Colleges Turn to AI for Cybersecurity Defense
Cybercriminals aren’t hobbyists: Cybercrime is a business that uses sophisticated technology, including artificial intelligence, to automate profit-making. It’s a big business, too. Bad actors rake in about $1.5 trillion a year, according to a study from the U.K.’s University of Surrey earlier this year.
But there is some good news. Colleges can avoid becoming targets by raising the cost and complexity for hackers, reducing their return on investment.
“While there are AI tools that cybercriminals can use, there’s a cost to that in connectivity, storage and power,” says Michael Suby, vice president of research at Stratecast. “Either they have to find a way to steal that and not be detected, or they have to pay.”
MORE FROM EDTECH: Get a pro's advice on improving risk management at your institution.
Institutions can also fight fire with fire, using hackers’ tools against them. But while machine learning could help fix vulnerabilities and analyze user behavior to develop ideal security settings, for example, it’s also important to build security into systems from the start.
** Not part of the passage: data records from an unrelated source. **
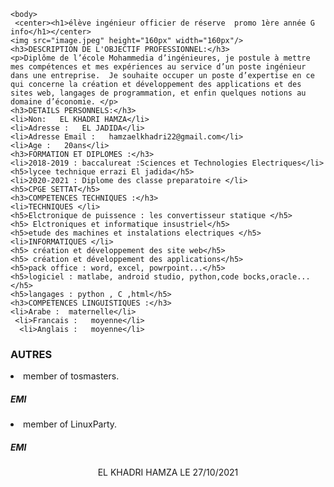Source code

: <!DOCTYPE html>
<html lang="en">
<head>
    <meta charset="UTF-8">
    <meta http-equiv="X-UA-Compatible" content="IE=edge">
    <meta name="viewport" content="width=device-width, initial-scale=1.0">
    <title>CV</title>
</head>
<!DOCTYPE html>
<html lang="en">
<head>
    <meta charset="UTF-8">
    <meta http-equiv="X-UA-Compatible" content="IE=edge">
    <meta name="viewport" content="width=device-width, initial-scale=1.0">
    <title>CV</title>
</head>

    <body>
     <center><h1>élève ingénieur officier de réserve  promo 1ère année G info</h1></center>
    <img src="image.jpeg" height="160px" width="160px"/>
    <h3>DESCRIPTION DE L'OBJECTIF PROFESSIONNEL:</h3>
    <p>Diplôme de l’école Mohammedia d’ingénieures, je postule à mettre mes compétences et mes expériences au service d’un poste ingénieur dans une entreprise.  Je souhaite occuper un poste d’expertise en ce qui concerne la création et développement des applications et des sites web, langages de programmation, et enfin quelques notions au domaine d’économie. </p>
    <h3>DETAILS PERSONNELS:</h3>
    <li>Non:   EL KHADRI HAMZA</li>
    <li>Adresse :   EL JADIDA</li>
    <li>Adresse Email :   hamzaelkhadri22@gmail.com</li>
    <li>Age :   20ans</li>
    <h3>FORMATION ET DIPLOMES :</h3>
    <li>2018-2019 : baccalureat :Sciences et Technologies Electriques</li>
    <h5>lycee technique errazi El jadida</h5>
    <li>2020-2021 : Diplome des classe preparatoire </li>
    <h5>CPGE SETTAT</h5>
    <h3>COMPETENCES TECHNIQUES :</h3>
    <li>TECHNIQUES </li>
    <h5>Elctronique de puissence : les convertisseur statique </h5>
    <h5> Elctroniques et informatique insustriel</h5>
    <h5>etude des machines et instalations electriques </h5>
    <li>INFORMATIQUES </li>
    <h5> création et développement des site web</h5>
    <h5> création et développement des applications</h5>
    <h5>pack office : word, excel, powrpoint...</h5>
    <h5>logiciel : matlabe, android studio, python,code bocks,oracle...</h5>
    <h5>langages : python , C ,html</h5>
    <h3>COMPETENCES LINGUISTIQUES :</h3>
    <li>Arabe :  maternelle</li>
     <li>Francais :   moyenne</li>
      <li>Anglais :   moyenne</li>
<H3>AUTRES</H3>
<li>member of tosmasters.</li>
<h5>EMI</h5>
<li>member of LinuxParty.</li>
<h5>EMI</h5>

<center><footer> EL KHADRI HAMZA                   LE 27/10/2021  </footer></center>
</body>
</html>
At the University of California, San Diego, the newly created Halıcıoğlu Data Science Institute aims to explore the scientific foundations of data science. Yoav Freund, a professor at the Jacobs School of Engineering and an HDSI adviser, says organizations must use people and computing power in concert. Computers can detect suspicious data, but only humans have the agency to act on it.
That means staff and students must understand both threats and solutions. “The main thing is really education,” says Freund. “Educate kids that these things are out there and educate them in terms of the tools they can use to verify what is fake and what is real.”
Here’s some more advice from the experts.
Practice Good Cybersecurity Hygiene
“The security for many enterprises is considerably worse than you’d think,” says Deian Stefan, who’s also a professor at UCSD’s engineering school and an HDSI adviser.
That means every institution likely has room to tighten its environments, resources, storage, networking and monitoring. “Make sure to fence your applications and your resources to be sure they’re only being used for proper activity,” Suby says. That will prevent resource leakage and make sure that attackers don’t have greater capabilities than legitimate users.
Monitor Usage of Cloud Platforms on Campus
In addition to the many commercial tools that monitor server and network usage, cloud platforms offer monitoring capabilities that can reduce the risk of malicious use of resources. In addition enterprise-level implementation, IT staff can work to raise awareness of these capabilities among staff and students who choose their own cloud-based productivity tools.
Use a Secure Runtime Monitor
Be sure to choose a secure solution that lets you specify security policies. “Even if you get compromised, the runtime monitor ensures that the attacker can’t reach your data,” Stefan says.
Eventually, machine learning will perform tasks such as evaluating user-application interactions to set session durations accordingly, limiting the window of opportunity for cybercriminals, Suby says. And, as the IT community becomes more aware of resources and gets better at monitoring them, it will be harder for criminals to steal them.
“If you step back and ask, ‘How do we do this right? How do we invest time and money into solving the problems?’ there’s a payoff,” says Stefan.